_What to work on_:
Output the line with "sudo chmod +x /etc/init.d/camera_startup" and every following line to the end of the material, exactly as they appear.
=== Begin Enclosure ===
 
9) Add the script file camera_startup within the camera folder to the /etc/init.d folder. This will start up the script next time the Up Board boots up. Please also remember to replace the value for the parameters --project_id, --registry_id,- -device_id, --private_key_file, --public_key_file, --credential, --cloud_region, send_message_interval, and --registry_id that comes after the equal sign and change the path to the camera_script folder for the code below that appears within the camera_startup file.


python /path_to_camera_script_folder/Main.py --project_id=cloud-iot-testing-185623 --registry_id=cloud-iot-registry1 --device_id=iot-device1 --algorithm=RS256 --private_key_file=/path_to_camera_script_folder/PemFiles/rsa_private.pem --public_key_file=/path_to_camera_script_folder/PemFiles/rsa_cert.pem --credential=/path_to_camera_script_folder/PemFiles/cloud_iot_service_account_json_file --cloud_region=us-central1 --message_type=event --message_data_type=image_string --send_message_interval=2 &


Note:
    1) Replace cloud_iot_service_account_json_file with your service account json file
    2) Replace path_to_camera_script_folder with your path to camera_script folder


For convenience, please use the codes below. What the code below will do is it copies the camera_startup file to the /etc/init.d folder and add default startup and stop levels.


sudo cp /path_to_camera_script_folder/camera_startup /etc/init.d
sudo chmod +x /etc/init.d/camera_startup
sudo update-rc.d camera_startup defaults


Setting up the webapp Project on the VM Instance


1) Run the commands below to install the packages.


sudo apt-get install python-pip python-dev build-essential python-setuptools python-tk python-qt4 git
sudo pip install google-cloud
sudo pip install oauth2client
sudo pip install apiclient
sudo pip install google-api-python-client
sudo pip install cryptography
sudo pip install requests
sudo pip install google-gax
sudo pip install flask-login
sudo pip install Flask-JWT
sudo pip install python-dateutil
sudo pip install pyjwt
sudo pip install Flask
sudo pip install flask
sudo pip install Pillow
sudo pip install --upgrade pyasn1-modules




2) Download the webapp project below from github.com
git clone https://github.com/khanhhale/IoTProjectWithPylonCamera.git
=== End Enclosure ===
_Task response_:
sudo chmod +x /etc/init.d/camera_startup
sudo update-rc.d camera_startup defaults


Setting up the webapp Project on the VM Instance


1) Run the commands below to install the packages.


sudo apt-get install python-pip python-dev build-essential python-setuptools python-tk python-qt4 git
sudo pip install google-cloud
sudo pip install oauth2client
sudo pip install apiclient
sudo pip install google-api-python-client
sudo pip install cryptography
sudo pip install requests
sudo pip install google-gax
sudo pip install flask-login
sudo pip install Flask-JWT
sudo pip install python-dateutil
sudo pip install pyjwt
sudo pip install Flask
sudo pip install flask
sudo pip install Pillow
sudo pip install --upgrade pyasn1-modules




2) Download the webapp project below from github.com
git clone https://github.com/khanhhale/IoTProjectWithPylonCamera.git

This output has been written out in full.